Databyte hat Informationen von rund 1,2 Millionen Führungskräften in etwa 938.000 Unternehmen ausgewertet. Schwerpunkt der Untersuchung lag dabei auf der regionalen Geschlechterverteilung bis hinunter zur Kreisebene.
Der Führungskräfte-Monitor des Deutschen Instituts für Wirtschaftsforschung zeigt, wo Frauen im Chefsessel sitzen und wie sie dahin gekommen sind:
Im Topmanagement und im Mittelmanagement sind Frauen demnach stark unterrepräsentiert. Häufiger trifft man da schon auf Filialleiterinnen, also in der unteren Managementebene.
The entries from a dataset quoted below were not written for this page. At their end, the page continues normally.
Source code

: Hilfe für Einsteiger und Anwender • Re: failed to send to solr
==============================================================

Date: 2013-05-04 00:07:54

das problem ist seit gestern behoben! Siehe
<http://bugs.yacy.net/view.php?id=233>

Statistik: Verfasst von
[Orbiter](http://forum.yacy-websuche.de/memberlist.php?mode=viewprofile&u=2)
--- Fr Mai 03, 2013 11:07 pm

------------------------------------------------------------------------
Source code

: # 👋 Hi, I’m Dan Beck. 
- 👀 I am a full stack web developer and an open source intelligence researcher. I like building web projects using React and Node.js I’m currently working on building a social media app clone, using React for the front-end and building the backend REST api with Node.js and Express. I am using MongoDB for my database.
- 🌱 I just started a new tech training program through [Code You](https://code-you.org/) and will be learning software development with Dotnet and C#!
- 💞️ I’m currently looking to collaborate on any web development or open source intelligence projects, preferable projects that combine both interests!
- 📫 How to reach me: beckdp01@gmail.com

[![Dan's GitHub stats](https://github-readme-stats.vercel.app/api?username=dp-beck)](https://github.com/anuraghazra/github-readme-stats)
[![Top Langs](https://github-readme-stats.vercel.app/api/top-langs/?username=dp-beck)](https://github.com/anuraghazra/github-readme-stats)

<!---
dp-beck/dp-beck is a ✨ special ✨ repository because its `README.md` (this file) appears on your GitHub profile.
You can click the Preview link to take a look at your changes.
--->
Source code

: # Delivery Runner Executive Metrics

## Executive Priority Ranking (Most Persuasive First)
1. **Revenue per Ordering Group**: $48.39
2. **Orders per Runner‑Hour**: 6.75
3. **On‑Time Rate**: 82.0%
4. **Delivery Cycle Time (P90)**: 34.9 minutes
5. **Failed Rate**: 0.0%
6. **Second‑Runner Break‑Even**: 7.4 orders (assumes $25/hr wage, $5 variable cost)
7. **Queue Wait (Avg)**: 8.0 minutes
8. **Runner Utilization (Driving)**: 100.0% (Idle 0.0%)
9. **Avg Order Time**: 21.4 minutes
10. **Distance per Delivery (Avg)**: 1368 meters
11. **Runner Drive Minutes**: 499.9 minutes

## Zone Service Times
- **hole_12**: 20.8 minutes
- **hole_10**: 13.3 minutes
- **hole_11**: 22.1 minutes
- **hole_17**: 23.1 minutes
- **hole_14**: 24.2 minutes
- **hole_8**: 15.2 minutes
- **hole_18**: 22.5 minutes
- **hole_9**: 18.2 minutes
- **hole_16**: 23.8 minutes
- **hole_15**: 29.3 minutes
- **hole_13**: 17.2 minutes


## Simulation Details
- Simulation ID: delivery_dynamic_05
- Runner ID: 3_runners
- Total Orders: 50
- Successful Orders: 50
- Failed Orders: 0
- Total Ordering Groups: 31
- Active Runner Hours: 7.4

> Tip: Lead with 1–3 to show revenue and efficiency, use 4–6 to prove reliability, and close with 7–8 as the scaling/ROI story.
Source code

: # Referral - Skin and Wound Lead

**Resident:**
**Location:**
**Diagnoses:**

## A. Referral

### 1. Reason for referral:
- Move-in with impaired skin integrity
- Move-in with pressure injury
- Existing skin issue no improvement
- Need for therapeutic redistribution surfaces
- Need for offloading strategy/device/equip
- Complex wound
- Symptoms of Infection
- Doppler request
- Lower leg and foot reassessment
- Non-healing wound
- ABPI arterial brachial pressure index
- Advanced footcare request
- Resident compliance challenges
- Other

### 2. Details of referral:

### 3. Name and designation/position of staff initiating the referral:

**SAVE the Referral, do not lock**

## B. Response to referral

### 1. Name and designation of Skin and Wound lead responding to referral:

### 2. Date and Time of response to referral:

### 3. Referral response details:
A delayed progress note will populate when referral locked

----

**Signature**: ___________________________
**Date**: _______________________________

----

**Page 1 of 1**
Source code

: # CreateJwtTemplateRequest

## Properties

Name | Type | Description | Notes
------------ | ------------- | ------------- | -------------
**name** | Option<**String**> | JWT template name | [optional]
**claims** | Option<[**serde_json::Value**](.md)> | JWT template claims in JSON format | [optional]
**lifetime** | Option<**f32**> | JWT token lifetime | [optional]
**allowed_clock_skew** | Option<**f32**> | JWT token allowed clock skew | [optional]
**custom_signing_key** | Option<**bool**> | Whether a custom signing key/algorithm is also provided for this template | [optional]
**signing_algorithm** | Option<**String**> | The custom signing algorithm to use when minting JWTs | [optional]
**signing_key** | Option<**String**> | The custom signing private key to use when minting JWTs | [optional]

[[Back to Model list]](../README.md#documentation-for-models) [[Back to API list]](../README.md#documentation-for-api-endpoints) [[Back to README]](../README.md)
Die soziale Herkunft beeinflusst die spätere Karriere. Ein Fünftel der Frauen in Führungspositionen haben Mütter mit Abitur. Bei Männern sind es rund 14 Prozent.
Lange Arbeitszeiten sind im Topmanagement üblich und richten sich nach männlich geprägten Lebensentwürfen. Frauen bleibt die Wahl: Familie oder Arbeit.
Ursache für die Verteilung könnte unter anderem sein, dass Frauen in kleineren und mittleren Unternehmen stärker vertreten seien als in größeren Firmen, sagte eine Sprecherin. Das bestätigen wiederum die Ergebnisse des aktuellen Führungskräftemonitors vom Deutschen Institut für Wirtschaftsforschung: Vor allem die Top-Führungspositionen in großen Unternehmen seien fest in Männerhand.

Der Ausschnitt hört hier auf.